Personally, I’m on the fence on the morality of the issue. It’s wrong and bad to scrape, but I don’t see how you can prevent scrapers from taking your content and running it. You may as well acknowledge that the practice occurs and use it to your advantage by seeding your feed with some back links to your site(s). You can also limit your feed to just snippets of the full articles or even just headlines to make your content less desirable to scrapers.
To try to DMCA every site you catch reprinting your work is an exercise in futility, and you’d have a really tough time suing anyone over it unless:
- Your content is being reprinted/republished by a legitimate/large, money making website, they are claiming they wrote it, and you can prove monetary damages.
- You’re a bored attorney and have lots of time to kill.
- You have a relative who is a bored attorney and has lots of time to kill.

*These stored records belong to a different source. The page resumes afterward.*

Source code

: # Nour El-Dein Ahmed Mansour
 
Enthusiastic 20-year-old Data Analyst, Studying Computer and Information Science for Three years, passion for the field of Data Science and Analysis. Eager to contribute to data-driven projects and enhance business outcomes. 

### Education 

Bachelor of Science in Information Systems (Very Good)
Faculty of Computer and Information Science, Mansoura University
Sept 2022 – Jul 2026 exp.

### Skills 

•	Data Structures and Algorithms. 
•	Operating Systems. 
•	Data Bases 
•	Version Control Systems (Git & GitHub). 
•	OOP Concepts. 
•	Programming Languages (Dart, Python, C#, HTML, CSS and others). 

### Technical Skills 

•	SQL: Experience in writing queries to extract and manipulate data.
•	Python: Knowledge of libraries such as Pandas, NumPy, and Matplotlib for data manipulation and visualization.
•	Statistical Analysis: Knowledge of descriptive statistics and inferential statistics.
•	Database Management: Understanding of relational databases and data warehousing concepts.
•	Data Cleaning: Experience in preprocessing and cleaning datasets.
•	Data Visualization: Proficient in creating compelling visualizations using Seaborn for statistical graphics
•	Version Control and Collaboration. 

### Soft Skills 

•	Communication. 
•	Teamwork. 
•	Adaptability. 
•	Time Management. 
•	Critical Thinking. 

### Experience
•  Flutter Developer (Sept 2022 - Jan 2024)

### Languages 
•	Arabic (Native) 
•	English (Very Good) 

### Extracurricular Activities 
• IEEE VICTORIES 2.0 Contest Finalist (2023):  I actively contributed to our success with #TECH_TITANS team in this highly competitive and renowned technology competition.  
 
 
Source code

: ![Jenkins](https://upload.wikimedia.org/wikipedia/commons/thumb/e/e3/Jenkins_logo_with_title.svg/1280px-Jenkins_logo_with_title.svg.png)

- You’ve got deep enough pockets and a deep enough hatred for a single, particular violator and want to go to war on principle, and you don’t care that you won’t actually win any money (because you can’t squeeze blood from a rock).
Really, unless situation #1 is applicable, it’s pointless to pursue.
Ultimately, I think your best bet is to put all the appropriate copyright claims and notices and restrictions on your site and in your TOS, and then take the proactive measure of sprinkling some back links into your content. Also, not providing the full articles in the feeds, but limiting the feed to just snippets or headlines might help, too.
I would say that sums up the debate well enough.
I would go in the direction that if you publish an RSS Feed, include a copyright code at the bottom of every post that links back to your website, I’ve seen this done on another SEO Blog (I think Graywolf, but I don’t recall).
Anyway, it would be smart since you would get links to the original content and would convince search engines where the content ORIGINALLY came from (in my opinion).
Furthermore, if you’re publishing an RSS Feed, it’s not up to you how others perceive this. Some will go with the ‘moral’ thing if you ask them not to steal your content. Others will steal it anyway.
Also, you can publish an RSS Feed with the title and include the first 250 characters, so it depends on how you publish your RSS Feed when it comes to who steals your content.
i think i’ll have no problem sending out dmca notices all the time. i have google alerts setup and a template dmca letter… i just wish i could email them to blogger instead of fax.
creating the work gives me the copyright and RSS/atom is just a file format i choose to publish so that people can do what they want personally with fair use, but not republish for profit.
No one is arguing that you don’t hold the copyright to your work, and you’re within your rights to send DMCAs to everyone you catch scraping your content.
The questions are: is it worth your time to fight it, and even if you score some minor victories and get your content taken down, is it going to stop the practice in general?
I think the answers to both are probably “no”.
I don’t see why anyone would think just because there is an RSS feed that makes it free game for everyone. Some common sense should apply. But then, we’re not dealing with common sense people if they have to steal material to make it in this world.